After three years of exhaustive research and interviews with Jehuu Caulcrick and his family, Bill Burk, above, is nearing the completion of a book project that tells the remarkable life story of the Clymer Central School, Michigan State University and NFL player, whose early years were spent in war-torn Liberia. P-J photo by Scott Kindberg

Bill Burk sits at a table at the Chautauqua Sports Hall of Fame in downtown Jamestown, his left hand holding a pen pointed at a notepad as he looks into a camera. In the right corner of the photographer’s viewfinder is a picture of a football player wearing a jersey with Michigan State emblazoned across his chest. His green helmet is snapped in place as he presumably waits for the next offensive snap.

But there are no Xs and Os that can possibly diagram the figurative game plan that Jehuu Caulcrick has navigated in his life, one that began in war-torn Liberia as a little boy; brought him to Findley Lake where he was introduced to American football, and where he led tiny Clymer Central School to the brink of state championships; and that ultimately routed him to East Lansing, Michigan and the Big Ten Conference.

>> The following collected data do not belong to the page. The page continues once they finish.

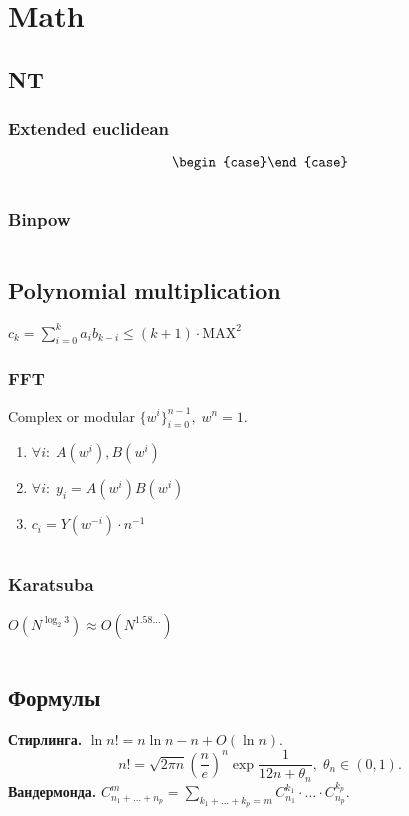 \section{Math}

\subsection{NT}
\subsubsection{Extended euclidean}
$$\begin{case}\end{case}$$
\inputminted{cpp}{../code/math/egcd.cpp}
\subsubsection{Binpow}
\inputminted{cpp}{../code/math/binpow.cpp}

\subsection{Polynomial multiplication}
$c_k=\displaystyle\sum_{i=0}^ka_ib_{k-i}\le(k+1)\cdot\text{MAX}^2$

\subsubsection{FFT}
Complex or modular $\{w^i\}_{i=0}^{n-1},\;w^n=1$.
\begin{enumerate}
\item $\forall i:\;A(w^i),B(w^i)$
\item $\forall i:\;y_i=A(w^i)B(w^i)$
\item $c_i=Y(w^{-i})\cdot n^{-1}$
\end{enumerate}
\inputminted{cpp}{../code/math/fft.cpp}
\subsubsection{Karatsuba}
$O(N^{\log_2 3})\approx O(N^{1.58\dots})$
\inputminted{cpp}{../code/math/karatsuba.cpp}

\subsection{Формулы}
\textbf{Стирлинга.} $\ln n!=n\ln n-n+O(\ln n).$
$$n!=\sqrt{2\pi n}\left(\dfrac{n}{e}\right)^n\exp\dfrac{1}{12n+\theta_n},\;\theta_n\in(0,1).$$
\textbf{Вандермонда.} $C_{n_1+\dots+n_p}^m=\displaystyle\sum_{k_1+\dots+k_p=m}C_{n_1}^{k_1}\cdot\ldots\cdot C_{n_p}^{k_p}$.

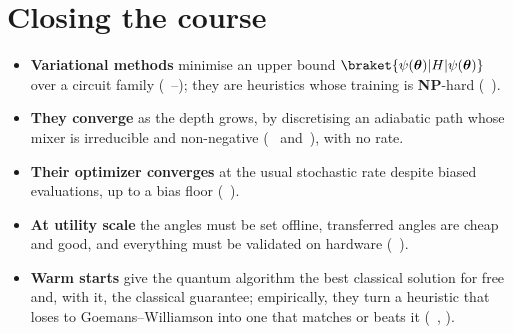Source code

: \documentclass[handoutsbeamer.tex]{subfiles}
\begin{document}
\section{Closing the course}

\begin{frame}
\onp{\footnotesize}
\begin{itemize}\setlength\itemsep{0.4em}
    \item \textbf{Variational methods} minimise an upper bound $\braket{\psi(\boldsymbol\theta)|H|\psi(\boldsymbol\theta)}$ over a circuit family (\Chaps~--); they are heuristics whose training is \textbf{NP}-hard (\Chap~).
    \item \textbf{They converge} as the depth grows, by discretising an adiabatic path whose mixer is irreducible and non-negative (\Chaps~ and~), with no rate.
    \item \textbf{Their optimizer converges} at the usual stochastic rate despite biased evaluations, up to a bias floor (\Chap~).
    \item \textbf{At utility scale} the angles must be set offline, transferred angles are cheap and good, and everything must be validated on hardware (\Chap~).
    \item \textbf{Warm starts} give the quantum algorithm the best classical solution for free and, with it, the classical guarantee; empirically, they turn a heuristic that loses to Goemans--Williamson into one that matches or beats it (\Chaps~, ).
\end{itemize}
\end{frame}


\begin{frame}[allowframebreaks]
\biblio
\end{frame}
\end{document}
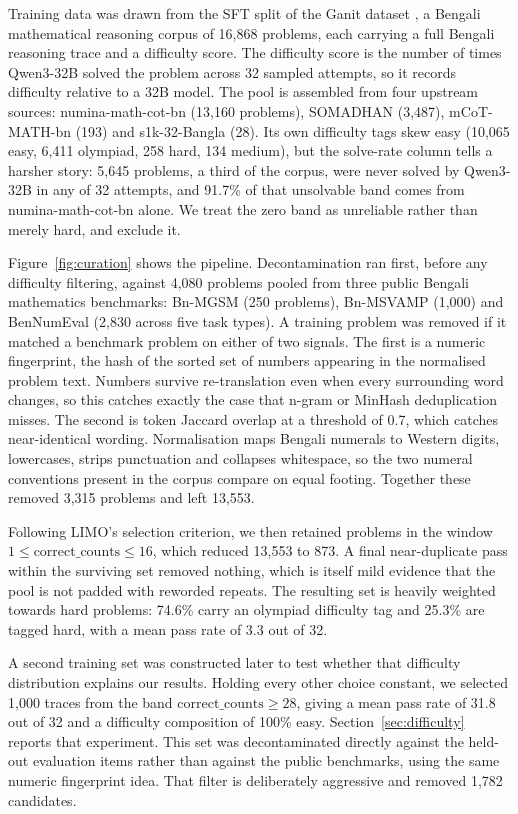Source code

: Training data was drawn from the SFT split of the Ganit dataset
\parencite{ganitllm}, a Bengali mathematical reasoning corpus of 16,868
problems, each carrying a full Bengali reasoning trace and a difficulty score.
The difficulty score is the number of times Qwen3-32B solved the problem across
32 sampled attempts, so it records difficulty relative to a 32B model. The pool
is assembled from four upstream sources: numina-math-cot-bn (13,160 problems),
SOMADHAN (3,487), mCoT-MATH-bn (193) and s1k-32-Bangla (28). Its own difficulty
tags skew easy (10,065 easy, 6,411 olympiad, 258 hard, 134 medium), but the
solve-rate column tells a harsher story: 5,645 problems, a third of the corpus,
were never solved by Qwen3-32B in any of 32 attempts, and 91.7\% of that
unsolvable band comes from numina-math-cot-bn alone. We treat the zero band as
unreliable rather than merely hard, and exclude it.

Figure~\ref{fig:curation} shows the pipeline. Decontamination ran first, before
any difficulty filtering, against 4,080 problems pooled from three public
Bengali mathematics benchmarks: Bn-MGSM (250 problems), Bn-MSVAMP (1,000) and
BenNumEval (2,830 across five task types). A training problem was removed if it
matched a benchmark problem on either of two signals. The first is a numeric
fingerprint, the hash of the sorted set of numbers appearing in the normalised
problem text. Numbers survive re-translation even when every surrounding word
changes, so this catches exactly the case that n-gram or MinHash deduplication
misses. The second is token Jaccard overlap at a threshold of 0.7, which
catches near-identical wording. Normalisation maps Bengali numerals to Western
digits, lowercases, strips punctuation and collapses whitespace, so the two
numeral conventions present in the corpus compare on equal footing. Together
these removed 3,315 problems and left 13,553.

Following LIMO's selection criterion, we then retained problems in the window
$1 \leq \text{correct\_counts} \leq 16$, which reduced 13,553 to 873. A final
near-duplicate pass within the surviving set removed nothing, which is itself
mild evidence that the pool is not padded with reworded repeats. The resulting
set is heavily weighted towards hard problems: 74.6\% carry an olympiad
difficulty tag and 25.3\% are tagged hard, with a mean pass rate of 3.3 out of
32.

A second training set was constructed later to test whether that difficulty
distribution explains our results. Holding every other choice constant, we
selected 1,000 traces from the band $\text{correct\_counts} \geq 28$, giving a
mean pass rate of 31.8 out of 32 and a difficulty composition of 100\% easy.
Section~\ref{sec:difficulty} reports that experiment. This set was
decontaminated directly against the held-out evaluation items rather than
against the public benchmarks, using the same numeric fingerprint idea. That
filter is deliberately aggressive and removed 1,782 candidates.


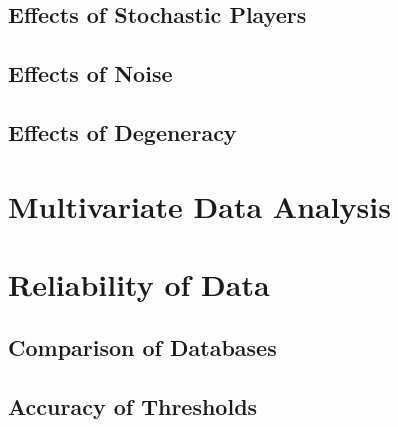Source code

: \subsection{Effects of Stochastic Players}\label{subsec:Effects_of_Stochastic_Players}

\subsection{Effects of Noise}\label{subsec:Effects_of_Noise}

\subsection{Effects of Degeneracy}\label{subsec:Effects_of_Degeneracy}

\section{Multivariate Data Analysis}\label{sec:MV_Data_Analysis}

\section{Reliability of Data}\label{sec:Reliability_of_Data}

\subsection{Comparison of Databases}\label{subsec:Comparison_of_Databases}

\subsection{Accuracy of Thresholds}\label{subsec:Accuracy_of_Thresholds}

College football at the highest level.

He finishes his Spartans’ career with 2,395 yards rushing and 39 touchdowns, including a school-record 21 his senior year, placing him among the best running backs in school history. He also ends up playing in the National Football League for four teams, including the Buffalo Bills, just another indication of his God-given talents.

Yet that’s only part of his incredible journey. Burk is committed to telling it in its entirety, so he put that figurative pen to paper and, after three years of exhaustive research and interviews with Caulcrick and his family, he’s well into the “red zone” and about to push that remarkable story over the figurative goal line.

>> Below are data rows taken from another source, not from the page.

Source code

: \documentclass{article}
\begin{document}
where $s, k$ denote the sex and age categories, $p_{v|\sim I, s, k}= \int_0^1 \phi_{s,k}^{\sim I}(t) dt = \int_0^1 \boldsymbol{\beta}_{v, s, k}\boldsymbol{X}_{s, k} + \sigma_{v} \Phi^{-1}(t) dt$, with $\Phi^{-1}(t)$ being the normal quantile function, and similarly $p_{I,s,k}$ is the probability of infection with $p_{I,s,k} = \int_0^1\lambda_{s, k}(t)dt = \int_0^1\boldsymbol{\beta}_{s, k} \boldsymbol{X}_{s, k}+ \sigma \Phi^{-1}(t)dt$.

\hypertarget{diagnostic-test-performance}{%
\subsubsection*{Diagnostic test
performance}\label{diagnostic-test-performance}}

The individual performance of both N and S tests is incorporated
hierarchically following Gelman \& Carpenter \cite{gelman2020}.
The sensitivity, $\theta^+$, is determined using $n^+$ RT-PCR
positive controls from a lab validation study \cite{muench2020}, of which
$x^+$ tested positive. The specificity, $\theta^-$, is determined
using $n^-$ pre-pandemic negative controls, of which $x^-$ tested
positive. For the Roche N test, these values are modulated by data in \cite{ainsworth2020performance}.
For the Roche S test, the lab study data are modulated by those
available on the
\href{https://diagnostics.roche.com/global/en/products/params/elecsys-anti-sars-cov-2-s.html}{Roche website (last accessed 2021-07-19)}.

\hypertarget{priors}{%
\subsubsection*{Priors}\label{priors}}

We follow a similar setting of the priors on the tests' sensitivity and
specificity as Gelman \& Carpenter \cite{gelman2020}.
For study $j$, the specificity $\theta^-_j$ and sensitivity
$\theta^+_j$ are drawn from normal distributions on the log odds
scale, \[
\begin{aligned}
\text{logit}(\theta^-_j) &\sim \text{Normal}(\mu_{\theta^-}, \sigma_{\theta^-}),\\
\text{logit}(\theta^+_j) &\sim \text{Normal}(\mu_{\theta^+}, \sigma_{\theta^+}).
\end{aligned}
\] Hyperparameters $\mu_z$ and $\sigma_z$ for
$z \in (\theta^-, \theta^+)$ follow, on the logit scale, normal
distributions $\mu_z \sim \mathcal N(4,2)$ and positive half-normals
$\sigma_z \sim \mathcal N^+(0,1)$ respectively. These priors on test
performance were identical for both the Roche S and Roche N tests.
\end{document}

But the retired athletic director at Jamestown Community College could use a little help in getting his book, entitled “The Jehuu Caulcrick Story: The Bullet Doesn’t Pick and Choose,” into the literary “end zone.” He’s hoping to accomplish that through Kickstarter, a corporation that, according to its website, “maintains a global crowdfunding platform focused on creativity.” It’s stated mission is to “help bring creative projects to life.”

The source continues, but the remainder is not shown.